As a consequence of the third round of easing by the Fed, the treasury yield curve flattened. The following graph shows how much the yield curve flattened since the announcement of QE3 by Fed.
Given the situation, where the Fed is committed to flatten the yield curve through its various efforts, I favor Apollo Residential Mortgage for the following reasons:
Apollo Residential Mortgage is a small cap residential mortgage REIT that invests in Agency and non-Agency mortgage backed securities. Managed externally by ARM Manager, Apollo has an asset portfolio of over $4.23 billion (fair value) at the end of the most recent quarter. Over $560 million of the MBS are non-Agency, while the rest are Agency mortgage backed securities. After looking at the macro economic situation, Apollo increased the holdings of non-agency MBS. The following charts compare the proportion of each type of security in the company's MBS portfolio over the past 9 months.
At the beginning of the year, non-Agency MBS were only 3% of the entire MBS holdings. During the year, Fed extended its Operation Twist and launched QE3. Both the programs were aimed at flattening the yield curve to make long term borrowing cheaper and to stimulate the US economy. This led Apollo to increase its holdings of non-Agency MBS. By the end of the third quarter of the current year, non-Agency MBS were 13% of the entire company's holdings. The following chart compares the yield curves at the beginning of the year with the current yield curve.
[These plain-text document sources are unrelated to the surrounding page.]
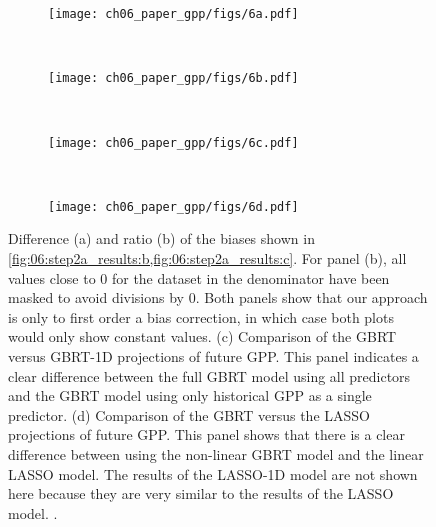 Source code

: \begin{figure}[!t]
  \centering
  \begin{subfigure}[b]{\SubfigureWidth{}}
    \texttt{[image: ch06\_paper\_gpp/figs/6a.pdf]}
    \caption{}
    \label{fig:06:step2a_results_biases:a}
  \end{subfigure}
  ~
  \begin{subfigure}[b]{\SubfigureWidth{}}
    \texttt{[image: ch06\_paper\_gpp/figs/6b.pdf]}
    \caption{}
    \label{fig:06:step2a_results_biases:b}
  \end{subfigure}
  \\
  \begin{subfigure}[b]{\SubfigureWidth{}}
    \texttt{[image: ch06\_paper\_gpp/figs/6c.pdf]}
    \caption{}
    \label{fig:06:step2a_results_biases:c}
  \end{subfigure}
  ~
  \begin{subfigure}[b]{\SubfigureWidth{}}
    \texttt{[image: ch06\_paper\_gpp/figs/6d.pdf]}
    \caption{}
    \label{fig:06:step2a_results_biases:d}
  \end{subfigure}
  \caption[
    Further illustrations of our \acl{ML} approach to constrain projected
    absolute \acf{GPP} at the end of the  century with observations in
    Step 2a and comparison to other statistical models.
  ]{
    Difference (a) and ratio (b) of the biases shown in
    \cref{fig:06:step2a_results:b,fig:06:step2a_results:c}. For panel (b), all
    values close to $0$ for the dataset in the denominator have been masked to
    avoid divisions by $0$. Both panels show that our approach is only to first
    order a bias correction, in which case both plots would only show constant
    values. (c) Comparison of the \acf{GBRT} versus \acs{GBRT}-1D projections
    of future \acf{GPP}. This panel indicates a clear difference between the
    full \acs{GBRT} model using all predictors and the \acs{GBRT} model using
    only historical \acs{GPP} as a single predictor. (d) Comparison of the
    \acs{GBRT} versus the \acf{LASSO} projections of future \acs{GPP}. This
    panel shows that there is a clear difference between using the non-linear
    \acs{GBRT} model and the linear \acs{LASSO} model. The results of the
    \acs{LASSO}-1D model are not shown here because they are very similar to
    the results of the \acs{LASSO} model. .
  }
  \label{fig:06:step2a_results_biases}
\end{figure}

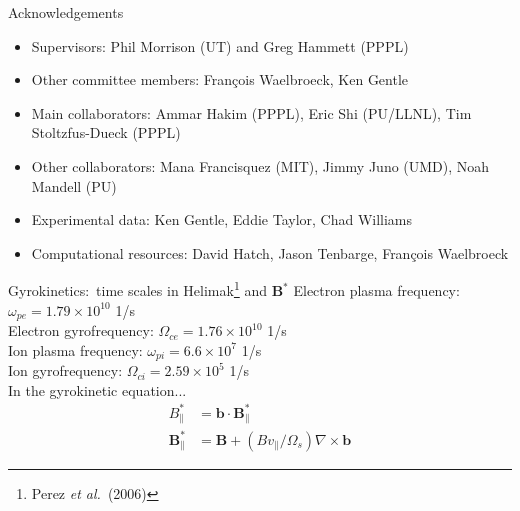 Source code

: \documentclass[12pt,table]{beamer}
\newcommand{\etal}{\emph{et al.}}
\begin{document}
\begin{frame}{Acknowledgements}
\begin{block}{}
    \begin{itemize}
        \item Supervisors: Phil Morrison (UT) and Greg Hammett (PPPL)
        \smallskip
        \item Other committee members: Fran\c cois Waelbroeck, Ken Gentle
        \smallskip
        \item Main collaborators: Ammar Hakim (PPPL), Eric Shi (PU/LLNL), Tim Stoltzfus-Dueck (PPPL)
        \smallskip
        \item Other collaborators: Mana Francisquez (MIT), Jimmy Juno (UMD),  Noah Mandell (PU)
        \smallskip
        \item Experimental data: Ken Gentle, Eddie Taylor, Chad Williams
        \smallskip
        \item Computational resources: David Hatch, Jason Tenbarge, Fran\c cois Waelbroeck
    \end{itemize}
    \end{block}
\end{frame}

\appendix
\begin{frame}{Gyrokinetics:~time scales in Helimak\footnote{Perez \etal\ (2006)} and $\bm{B}^*$}
    Electron plasma frequency: $\omega_{pe} = 1.79 \times 10^{10}$ 1/s\\
    Electron gyrofrequency: $\Omega_{ce} = 1.76 \times 10^{10}$ 1/s \\
    Ion plasma frequency: $\omega_{pi} = 6.6 \times 10^{7}$ 1/s\\
    Ion gyrofrequency: $\Omega_{ci} = 2.59 \times 10^{5}$ 1/s
    \\
    \vspace{1cm}
    In the gyrokinetic equation... 
    \begin{align}
    B_\parallel^* &= \bm{b} \cdot \bm{B}_\parallel^* \\ \bm{B}_\parallel^* &= \bm{B} +(Bv_\parallel/\Omega_s)\nabla \times \bm{b}
    \end{align}
\end{frame}
\end{document}
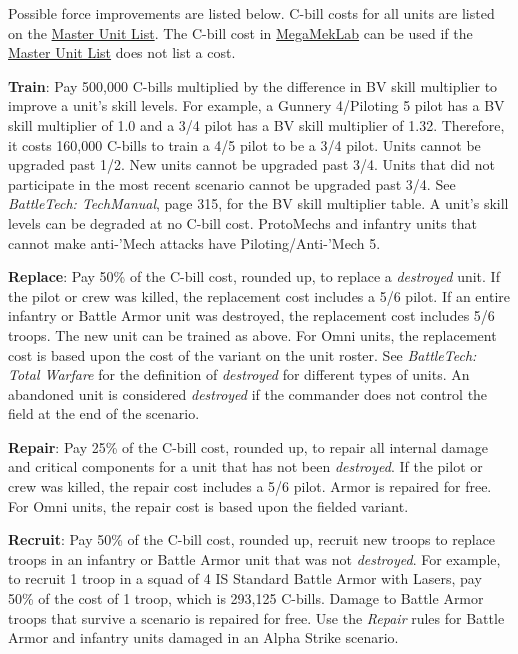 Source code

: Possible force improvements are listed below.
C-bill costs for all units are listed on the \href{http://www.masterunitlist.info}{Master Unit List}.
The C-bill cost in \href{https://megamek.org}{MegaMekLab} can be used if the \href{http://www.masterunitlist.info}{Master Unit List} does not list a cost.

\begin{description}

\item {\bfseries Train}: Pay 500,000 C-bills multiplied by the difference in BV skill multiplier to improve a unit's skill levels.
For example, a Gunnery 4/Piloting 5 pilot has a BV skill multiplier of 1.0 and a 3/4 pilot has a BV skill multiplier of 1.32.
Therefore, it costs 160,000 C-bills to train a 4/5 pilot to be a 3/4 pilot.
Units cannot be upgraded past 1/2.
New units cannot be upgraded past 3/4.
Units that did not participate in the most recent scenario cannot be upgraded past 3/4.
See \emph{BattleTech: TechManual}, page 315, for the BV skill multiplier table.
A unit's skill levels can be degraded at no C-bill cost.
ProtoMechs and infantry units that cannot make anti-'Mech attacks have Piloting/Anti-'Mech 5.

\item {\bfseries Replace}: Pay 50\% of the C-bill cost, rounded up, to replace a \emph{destroyed} unit.
If the pilot or crew was killed, the replacement cost includes a 5/6 pilot.
If an entire infantry or Battle Armor unit was destroyed, the replacement cost includes 5/6 troops.
The new unit can be trained as above.
For Omni units, the replacement cost is based upon the cost of the variant on the unit roster.
See \emph{BattleTech: Total Warfare} for the definition of \emph{destroyed} for different types of units.
An abandoned unit is considered \emph{destroyed} if the commander does not control the field at the end of the scenario.

\item {\bfseries Repair}: Pay 25\% of the C-bill cost, rounded up, to repair all internal damage and critical components for a unit that has not been \emph{destroyed}.
If the pilot or crew was killed, the repair cost includes a 5/6 pilot.
Armor is repaired for free.
For Omni units, the repair cost is based upon the fielded variant.

\item {\bfseries Recruit}: Pay 50\% of the C-bill cost, rounded up, recruit new troops to replace troops in an infantry or Battle Armor unit that was not \emph{destroyed}.
For example, to recruit 1 troop in a squad of 4 IS Standard Battle Armor with Lasers, pay 50\% of the cost of 1 troop, which is 293,125 C-bills.
Damage to Battle Armor troops that survive a scenario is repaired for free.
Use the \emph{Repair} rules for Battle Armor and infantry units damaged in an Alpha Strike scenario.


\end{description}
Interest income and Spread
Fed's programs aimed at stimulating the US economy led to the 76 basis points decline in net interest spreads for Apollo during the past 9 months. However, the net interest income over the same time period increased over two folds from $10.7 million to $22.15 million. Much of the improvement in the net interest income, despite a decline in the net interest spread, was a result of increase in the proportion of high yielding non-Agency MBS in the company's MBS portfolio.
Lower Prepayment Risk
Apollo happens to be one of the mortgage REITs that is exposed to the least amount of prepayment risk. The conditional prepayment rate (CPR) for its Agency securities is 5.2% at the end of the third quarter. The CPR of 3.4% for its non-Agency mortgage backed securities is even lower. This was a result of the large amount of HARP and low balance residential MBS in the company's MBS portfolio.
This is compared to a 20% CPR for Annaly Capital Management (NLY) and 9% for American Capital Agency (AGNC). American Capital Agency is considered to have the least prepayment risk among Agency mortgage REITs. View a detailed report on Annaly Capital Management .
Elevated Shareholder Distribution
Apollo remains one of the very few mortgage REITs that have announced an increase in their quarterly dividends. With a 13.3% sequential surge, the stock currently offers a dividend yield of 15.6%.
Trading at a 24% discount to its book value, the stock that has seen 46% year to date performance has attractive valuations compared to most of its peers in the hybrid mortgage REITs sector. American Mortgage Capital Investment (MTGE) trades at a moderate 1% premium to its book value.
Disclosure: I have no positions in any stocks mentioned, and no plans to initiate any positions within the next 72 hours.